"I have thought it all out. Listen! In the course of a few days you shall write to Mr. Drelincourt, informing him that you purpose taking a voyage to Madeira for the good of your health, which has been anything but satisfactory of late. We will go and stay there a month; but while on the return voyage Anna Drelincourt shall die, and shall be buried at sea, and on landing it will be my painful duty to inform Mr. Drelincourt of her demise. I think you said that his last letter to you was dated from Bordighera."

Her voice and manner were as dry and matter of fact as if she were explaining some detail of housekeeping, but when she had come to an end Anna sat and stared at her like one doubtful whether she had heard aright.

"Why do you look at me so strangely?" asked her mother, after a minute's silence. "There is no other way open to us that I can see. Can you discern any other?"

Anna shook her head. "No," she said faintly, "I cannot."

"You do not know, you cannot comprehend," resumed Mrs. Jenwyn--and now there was a ring of genuine emotion in her voice--"what I have gone through in the course of the last few days, since I knew that this money was coming to me. On the one hand was my promise to Mrs. Drelincourt not to reveal the secret of your birth, except under very exceptional circumstances; on the other was a mother's heart hungering and crying out for her child. There is no one left alive to whom the death of Anna Drelincourt will be a matter of much moment. Mr. Felix Drelincourt will grieve about her for a little while, but her fortune will make a handsome addition to his income, and he may perhaps derive some consolation from that.

"And so--and so at length I came to the determination to tell you everything. I wanted to claim you as my own--my very own. I wanted to break down the invisible barrier which has kept us apart for too many years. Oh, my darling, do not tell me that I have done wrong!"

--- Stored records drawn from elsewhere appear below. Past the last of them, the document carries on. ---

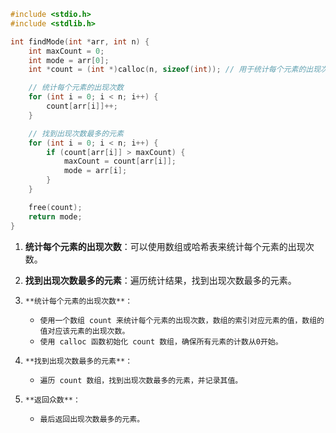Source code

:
 ```c
#include <stdio.h>
#include <stdlib.h>

int findMode(int *arr, int n) {
    int maxCount = 0;
    int mode = arr[0];
    int *count = (int *)calloc(n, sizeof(int)); // 用于统计每个元素的出现次数

    // 统计每个元素的出现次数
    for (int i = 0; i < n; i++) {
        count[arr[i]]++;
    }

    // 找到出现次数最多的元素
    for (int i = 0; i < n; i++) {
        if (count[arr[i]] > maxCount) {
            maxCount = count[arr[i]];
            mode = arr[i];
        }
    }

    free(count);
    return mode;
}
```

1. **统计每个元素的出现次数**：可以使用数组或哈希表来统计每个元素的出现次数。
2. **找到出现次数最多的元素**：遍历统计结果，找到出现次数最多的元素。

1. `**统计每个元素的出现次数**：`
   - `使用一个数组 count 来统计每个元素的出现次数，数组的索引对应元素的值，数组的值对应该元素的出现次数。`
   - `使用 calloc 函数初始化 count 数组，确保所有元素的计数从0开始。`
2. `**找到出现次数最多的元素**：`
   - `遍历 count 数组，找到出现次数最多的元素，并记录其值。`
3. `**返回众数**：`
   - `最后返回出现次数最多的元素。`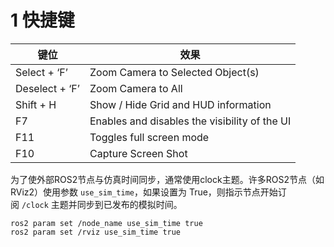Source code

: 
# 1 快捷键
| 键位             | 效果                                            |
| -------------- | --------------------------------------------- |
| Select + ‘F’   | Zoom Camera to Selected Object(s)             |
| Deselect + ‘F’ | Zoom Camera to All                            |
| Shift + H      | Show / Hide Grid and HUD information          |
| F7             | Enables and disables the visibility of the UI |
| F11            | Toggles full screen mode                      |
| F10            | Capture Screen Shot                           |

为了使外部ROS2节点与仿真时间同步，通常使用clock主题。许多ROS2节点（如 RViz2）使用参数 `use_sim_time`，如果设置为 True，则指示节点开始订阅 `/clock` 主题并同步到已发布的模拟时间。
```shell
ros2 param set /node_name use_sim_time true
ros2 param set /rviz use_sim_time true
```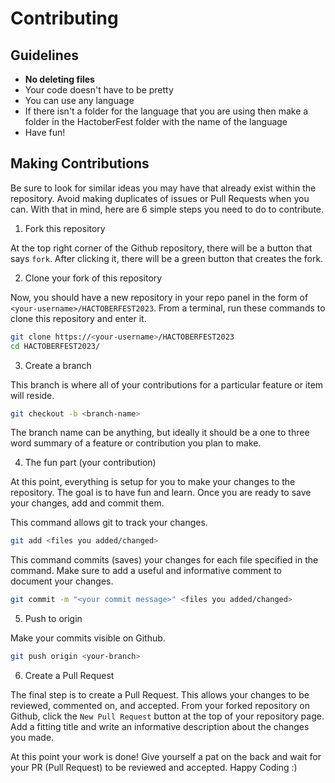 # Contributing

## Guidelines

- **No deleting files**
- Your code doesn't have to be pretty
- You can use any language
- If there isn't a folder for the language that you are using then make a folder in the HactoberFest folder with the name of the language
- Have fun!

## Making Contributions

Be sure to look for similar ideas you may have that already exist within the repository. Avoid making duplicates of issues or Pull Requests when you can. With that in mind, here are 6 simple steps you need to do to contribute.

1. Fork this repository

At the top right corner of the Github repository, there will be a button that says `fork`. After clicking it, there will be a green button that creates the fork.

2. Clone your fork of this repository

Now, you should have a new repository in your repo panel in the form of `<your-username>/HACTOBERFEST2023`. From a terminal, run these commands to clone this repository and enter it.

```sh
git clone https://<your-username>/HACTOBERFEST2023
cd HACTOBERFEST2023/
```

3. Create a branch

This branch is where all of your contributions for a particular feature or item will reside.

```sh
git checkout -b <branch-name>
```

The branch name can be anything, but ideally it should be a one to three word summary of a feature or contribution you plan to make.

4. The fun part (your contribution)

At this point, everything is setup for you to make your changes to the repository. The goal is to have fun and learn. Once you are ready to save your changes, add and commit them.

This command allows git to track your changes.

```sh
git add <files you added/changed>
```

This command commits (saves) your changes for each file specified in the command. Make sure to add a useful and informative comment to document your changes.

```sh
git commit -m "<your commit message>" <files you added/changed>
```

5. Push to origin

Make your commits visible on Github.

```sh
git push origin <your-branch>
```

6. Create a Pull Request

The final step is to create a Pull Request. This allows your changes to be reviewed, commented on, and accepted. From your forked repository on Github, click the `New Pull Request` button at the top of your repository page. Add a fitting title and write an informative description about the changes you made.

At this point your work is done! Give yourself a pat on the back and wait for your PR (Pull Request) to be reviewed and accepted. Happy Coding :)
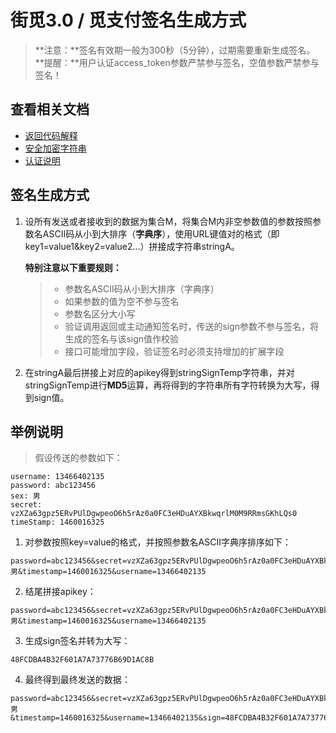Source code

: # 街觅3.0 / 觅支付签名生成方式

> **注意：**签名有效期一般为300秒（5分钟），过期需要重新生成签名。
> **提醒：**用户认证access_token参数严禁参与签名，空值参数严禁参与签名！


## 查看相关文档

- [返回代码解释](https://app.yinxiang.com/shard/s27/nl/1185386039/b785187d-0df2-4359-871a-a4068230faf9/)
- [安全加密字符串](https://app.yinxiang.com/shard/s27/nl/1185386039/97eb7d6f-da3a-45a6-a016-b49d4ccab307/)
- [认证说明](https://app.yinxiang.com/shard/s27/nl/1185386039/d10374c1-7184-4a9f-a6a0-bceb47c0ff80/)


## 签名生成方式
1. 设所有发送或者接收到的数据为集合M，将集合M内非空参数值的参数按照参数名ASCII码从小到大排序（**字典序**），使用URL键值对的格式（即key1=value1&key2=value2…）拼接成字符串stringA。

	**特别注意以下重要规则：**
	> - 参数名ASCII码从小到大排序（字典序）
	> - 如果参数的值为空不参与签名
	> - 参数名区分大小写
	> - 验证调用返回或主动通知签名时，传送的sign参数不参与签名，将生成的签名与该sign值作校验
	> - 接口可能增加字段，验证签名时必须支持增加的扩展字段

2. 在stringA最后拼接上对应的apikey得到stringSignTemp字符串，并对stringSignTemp进行**MD5**运算，再将得到的字符串所有字符转换为大写，得到sign值。


## 举例说明

> 假设传送的参数如下：
```http
username: 13466402135
password: abc123456
sex: 男
secret: vzXZa63gpz5ERvPUlDgwpeoO6h5rAz0a0FC3eHDuAYXBkwqrlM0M9RRmsGKhLQs0
timeStamp: 1460016325
```

1. 对参数按照key=value的格式，并按照参数名ASCII字典序排序如下：
```http
password=abc123456&secret=vzXZa63gpz5ERvPUlDgwpeoO6h5rAz0a0FC3eHDuAYXBkwqrlM0M9RRmsGKhLQs0&sex=男&timestamp=1460016325&username=13466402135
```
2. 结尾拼接apikey：
```http
password=abc123456&secret=vzXZa63gpz5ERvPUlDgwpeoO6h5rAz0a0FC3eHDuAYXBkwqrlM0M9RRmsGKhLQs0&sex=男&timestamp=1460016325&username=13466402135
```
3. 生成sign签名并转为大写：
```http
48FCDBA4B32F601A7A73776B69D1AC8B
```
4. 最终得到最终发送的数据：
```http
password=abc123456&secret=vzXZa63gpz5ERvPUlDgwpeoO6h5rAz0a0FC3eHDuAYXBkwqrlM0M9RRmsGKhLQs0&sex=男&timestamp=1460016325&username=13466402135&sign=48FCDBA4B32F601A7A73776B69D1AC8B
```
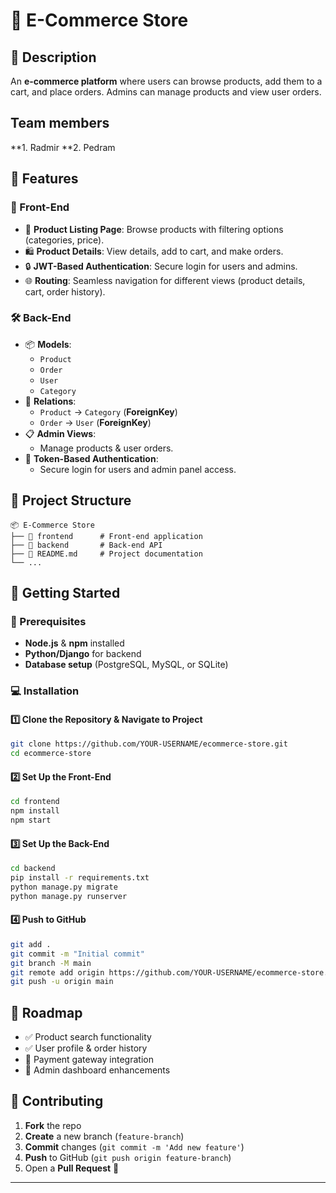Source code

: # 🛒 E-Commerce Store

## 📌 Description
An **e-commerce platform** where users can browse products, add them to a cart, and place orders. Admins can manage products and view user orders.

## Team members
 **1. Radmir 
 **2. Pedram

## 🚀 Features

### 🎨 Front-End
- 🏬 **Product Listing Page**: Browse products with filtering options (categories, price).
- 🛍️ **Product Details**: View details, add to cart, and make orders.
- 🔒 **JWT-Based Authentication**: Secure login for users and admins.
- 🌐 **Routing**: Seamless navigation for different views (product details, cart, order history).

### 🛠️ Back-End
- 📦 **Models**:
  - `Product`
  - `Order`
  - `User`
  - `Category`
- 🔗 **Relations**:
  - `Product` → `Category` (**ForeignKey**)
  - `Order` → `User` (**ForeignKey**)
- 📋 **Admin Views**:
  - Manage products & user orders.
- 🔐 **Token-Based Authentication**:
  - Secure login for users and admin panel access.

## 📂 Project Structure
```plaintext
📦 E-Commerce Store
├── 📂 frontend      # Front-end application
├── 📂 backend       # Back-end API
├── 📜 README.md     # Project documentation
└── ...
```

## 🏁 Getting Started

### 🔧 Prerequisites
- **Node.js** & **npm** installed
- **Python/Django** for backend
- **Database setup** (PostgreSQL, MySQL, or SQLite)

### 💻 Installation
#### 1️⃣ Clone the Repository & Navigate to Project
```sh
git clone https://github.com/YOUR-USERNAME/ecommerce-store.git
cd ecommerce-store
```
#### 2️⃣ Set Up the Front-End
```sh
cd frontend
npm install
npm start
```
#### 3️⃣ Set Up the Back-End
```sh
cd backend
pip install -r requirements.txt
python manage.py migrate
python manage.py runserver
```
#### 4️⃣ Push to GitHub
```sh
git add .
git commit -m "Initial commit"
git branch -M main
git remote add origin https://github.com/YOUR-USERNAME/ecommerce-store.git
git push -u origin main
```

## 🎯 Roadmap
- ✅ Product search functionality
- ✅ User profile & order history
- 🚀 Payment gateway integration
- 🚀 Admin dashboard enhancements

## 🤝 Contributing
1. **Fork** the repo
2. **Create** a new branch (`feature-branch`)
3. **Commit** changes (`git commit -m 'Add new feature'`)
4. **Push** to GitHub (`git push origin feature-branch`)
5. Open a **Pull Request** 🚀


---


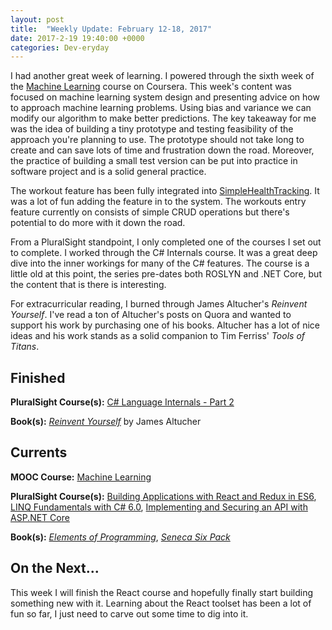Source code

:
 ```yaml
---
layout: post
title:  "Weekly Update: February 12-18, 2017"
date: 2017-2-19 19:40:00 +0000
categories: Dev-eryday
---
```


I had another great week of learning. I powered through the sixth week of the [Machine Learning][ML] course on Coursera. This week's content was focused on machine learning system design and presenting advice on how to approach machine learning problems. Using bias and variance we can modify our algorithm to make better predictions. The key takeaway for me was the idea of building a tiny prototype and testing feasibility of the approach you're planning to use. The prototype should not take long to create and can save lots of time and frustration down the road. Moreover, the practice of building a small test version can be put into practice in software project and is a solid general practice.

The workout feature has been fully integrated into [SimpleHealthTracking][sh]. It was a lot of fun adding the feature in to the system. The workouts entry feature currently on consists of simple CRUD operations but there's potential to do more with it down the road.

From a PluralSight standpoint, I only completed one of the courses I set out to complete. I worked through the C# Internals course. It was a great deep dive into the inner workings for many of the C# features. The course is a little old at this point, the series pre-dates both ROSLYN and .NET Core, but the content that is there is interesting.

For extracurricular reading, I burned through James Altucher's *Reinvent Yourself*. I've read a ton of Altucher's posts on Quora and wanted to support his work by purchasing one of his books. Altucher has a lot of nice ideas and his work stands as a solid companion to Tim Ferriss' *Tools of Titans*.

Finished
--------
**PluralSight Course(s):** [C# Language Internals - Part 2][cs]

**Book(s):** *[Reinvent Yourself][ry]* by James Altucher

Currents
--------
**MOOC Course:** [Machine Learning][ML]

**PluralSight Course(s):** [Building Applications with React and Redux in ES6][React], [LINQ Fundamentals with C# 6.0][linq], [Implementing and Securing an API with ASP.NET Core][core]

**Book(s):** *[Elements of Programming][ep]*, *[Seneca Six Pack][seneca]*

On the Next...
--------
This week I will finish the React course and hopefully finally start building something new with it. Learning about the React toolset has been a lot of fun so far, I just need to carve out some time to dig into it.

[sh]: http://www.simplehealthtracking.com/
[ML]: https://www.coursera.org/learn/machine-learning/
[cs]: https://app.pluralsight.com/library/courses/csharp-language-internals-part2/table-of-contents
[linq]: https://app.pluralsight.com/library/courses/linq-fundamentals-csharp-6/table-of-contents
[core]: https://app.pluralsight.com/library/courses/aspdotnetcore-implementing-securing-api/table-of-contents
[ep]: https://www.amazon.com/Elements-Programming-Alexander-Stepanov/dp/032163537X/ref=sr_1_1?ie=UTF8&qid=1486938772&sr=8-1&keywords=elements+of+programming
[ry]: https://www.amazon.com/Reinvent-Yourself-James-Altucher-ebook/dp/B01NAM6W70/ref=sr_1_1?ie=UTF8&qid=1487554071&sr=8-1&keywords=reinvent+yourself
[seneca]: https://www.amazon.com/Seneca-Six-Pack-Daughters-Illustrated-ebook/dp/B01C0R3W0A/ref=sr_1_1?ie=UTF8&qid=1487554384&sr=8-1&keywords=seneca+six+pack
[React]: https://app.pluralsight.com/library/courses/react-redux-react-router-es6/table-of-contents
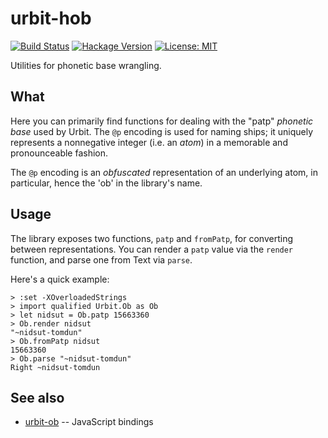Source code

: # urbit-hob

[![Build Status](https://travis-ci.org/urbit/urbit-hob.svg?branch=master)](https://travis-ci.org/urbit/urbit-hob)
[![Hackage Version](https://img.shields.io/hackage/v/urbit-hob.svg)](http://hackage.haskell.org/package/urbit-hob)
[![License: MIT](https://img.shields.io/badge/License-MIT-blue.svg)](https://opensource.org/licenses/MIT)

Utilities for phonetic base wrangling.

## What

Here you can primarily find functions for dealing with the "patp" *phonetic
base* used by Urbit.  The `@p` encoding is used for naming ships; it uniquely
represents a nonnegative integer (i.e. an *atom*) in a memorable and
pronounceable fashion.

The `@p` encoding is an *obfuscated* representation of an underlying atom, in
particular, hence the 'ob' in the library's name.

## Usage

The library exposes two functions, `patp` and `fromPatp`, for converting
between representations.  You can render a `patp` value via the `render`
function, and parse one from Text via `parse`.

Here's a quick example:

```
> :set -XOverloadedStrings
> import qualified Urbit.Ob as Ob
> let nidsut = Ob.patp 15663360
> Ob.render nidsut
"~nidsut-tomdun"
> Ob.fromPatp nidsut
15663360
> Ob.parse "~nidsut-tomdun"
Right ~nidsut-tomdun
```

## See also

* [urbit-ob](https://github.com/urbit/urbit-ob) -- JavaScript bindings
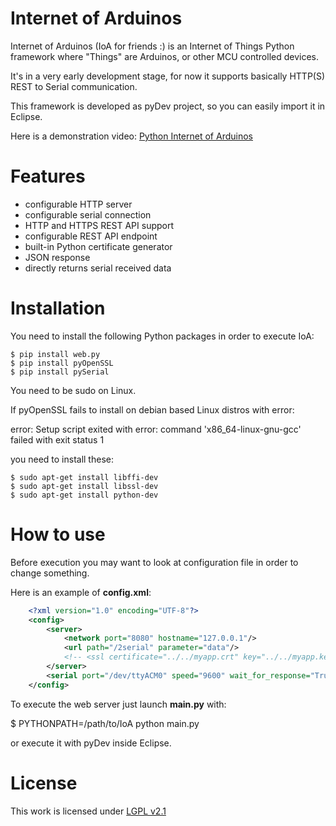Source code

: # Internet of Arduinos

Internet of Arduinos (IoA for friends :) is an Internet of Things Python framework where "Things" are Arduinos, or other MCU controlled devices.

It's in a very early development stage, for now it supports basically HTTP(S) REST to Serial communication.

This framework is developed as pyDev project, so you can easily import it in Eclipse.

Here is a demonstration video: [Python Internet of Arduinos](https://www.youtube.com/watch?v=UISNnQExkLo)

# Features

* configurable HTTP server
* configurable serial connection 
* HTTP and HTTPS REST API support
* configurable REST API endpoint
* built-in Python certificate generator
* JSON response
* directly returns serial received data

# Installation

You need to install the following Python packages in order to execute IoA:

    $ pip install web.py
	$ pip install pyOpenSSL
	$ pip install pySerial

You need to be sudo on Linux. 

If pyOpenSSL fails to install on debian based Linux distros with error: 

error: Setup script exited with error: command 'x86_64-linux-gnu-gcc' failed with exit status 1

you need to install these:

	$ sudo apt-get install libffi-dev
	$ sudo apt-get install libssl-dev
	$ sudo apt-get install python-dev

# How to use

Before execution you may want to look at configuration file in order to change something.

Here is an example of **config.xml**:

```xml
    <?xml version="1.0" encoding="UTF-8"?>
	<config>
		<server>
			<network port="8080" hostname="127.0.0.1"/>
			<url path="/2serial" parameter="data"/>
			<!-- <ssl certificate="../../myapp.crt" key="../../myapp.key"/> -->
		</server>
		<serial port="/dev/ttyACM0" speed="9600" wait_for_response="True"/>
	</config>
```

To execute the web server just launch **main.py** with:

$ PYTHONPATH=/path/to/IoA python main.py

or execute it with pyDev inside Eclipse.

# License

This work is licensed under [LGPL v2.1](https://www.gnu.org/licenses/lgpl-2.1.html)
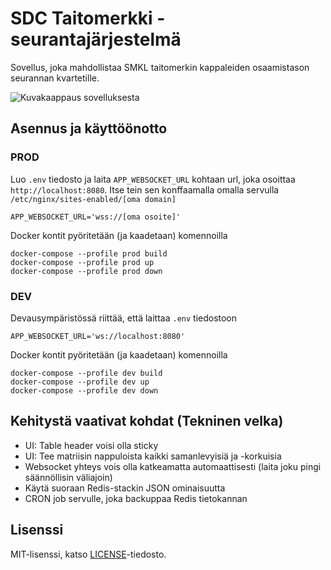 # SDC Taitomerkki -seurantajärjestelmä

Sovellus, joka mahdollistaa SMKL taitomerkin kappaleiden osaamistason seurannan kvartetille.

![Kuvakaappaus sovelluksesta](https://via.placeholder.com/800x400?text=SDC+Taitomerkki)

## Asennus ja käyttöönotto

### PROD

Luo `.env` tiedosto ja laita `APP_WEBSOCKET_URL` kohtaan url, joka osoittaa `http://localhost:8080`. Itse tein sen konffaamalla omalla servulla `/etc/nginx/sites-enabled/[oma domain]`

```
APP_WEBSOCKET_URL='wss://[oma osoite]'
```

Docker kontit pyöritetään (ja kaadetaan) komennoilla
```
docker-compose --profile prod build
docker-compose --profile prod up
docker-compose --profile prod down
```

### DEV

Devausympäristössä riittää, että laittaa `.env` tiedostoon
```
APP_WEBSOCKET_URL='ws://localhost:8080'
```

Docker kontit pyöritetään (ja kaadetaan) komennoilla
```
docker-compose --profile dev build
docker-compose --profile dev up
docker-compose --profile dev down
```

## Kehitystä vaativat kohdat (Tekninen velka)

- UI: Table header voisi olla sticky
- UI: Tee matriisin nappuloista kaikki samanlevyisiä ja -korkuisia
- Websocket yhteys vois olla katkeamatta automaattisesti (laita joku pingi säännöllisin väliajoin)
- Käytä suoraan Redis-stackin JSON ominaisuutta
- CRON job servulle, joka backuppaa Redis tietokannan

## Lisenssi

MIT-lisenssi, katso [LICENSE](LICENSE)-tiedosto.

"Wrong, mother! How can you imagine such a thing?" cried Anna, as she burst into tears and flung her arms round Mrs. Jenwyn's neck. "In gaining you I have gained everything. All else is as nothing compared with that."

The audacious scheme conceived by Mrs. Jenwyn was carried to a successful issue. To Felix Drelincourt in his Italian home came the tidings of his half sister's death on shipboard while on her way back from Madeira. He grieved sincerely for her loss, and wrote Mrs. Jenwyn a letter full of sympathy, regrets, and grateful acknowledgment of her services to the dead girl. Before leaving England Anna had made a will, in which she bequeathed all she possessed, with the exception of a few trinkets, to Drelincourt. This step was rendered necessary by the peculiar circumstances of the case.

The money which thus accrued to him made a very welcome addition to Drelincourt's somewhat limited income. After the reading of the will he wrote to Mrs. Jenwyn, expressing his surprise and regret that, except so far as regarded the aforesaid trinkets, her name found no mention in it, and offering to continue to her for life the income his father had set aside for her so long as she and Anna should remain together. In reply, Mrs. Jenwyn informed him, with many thanks, that, by the death of a relative, she had recently succeeded to a legacy which would amply suffice to meet all her simple needs in time to come.

And there matters between them came to an end forever, as they probably thought, neither of them foreseeing where and under what peculiar circumstances they should meet again, nor having any prevision of the underlying purpose for which fate had interwoven the threads of their destiny.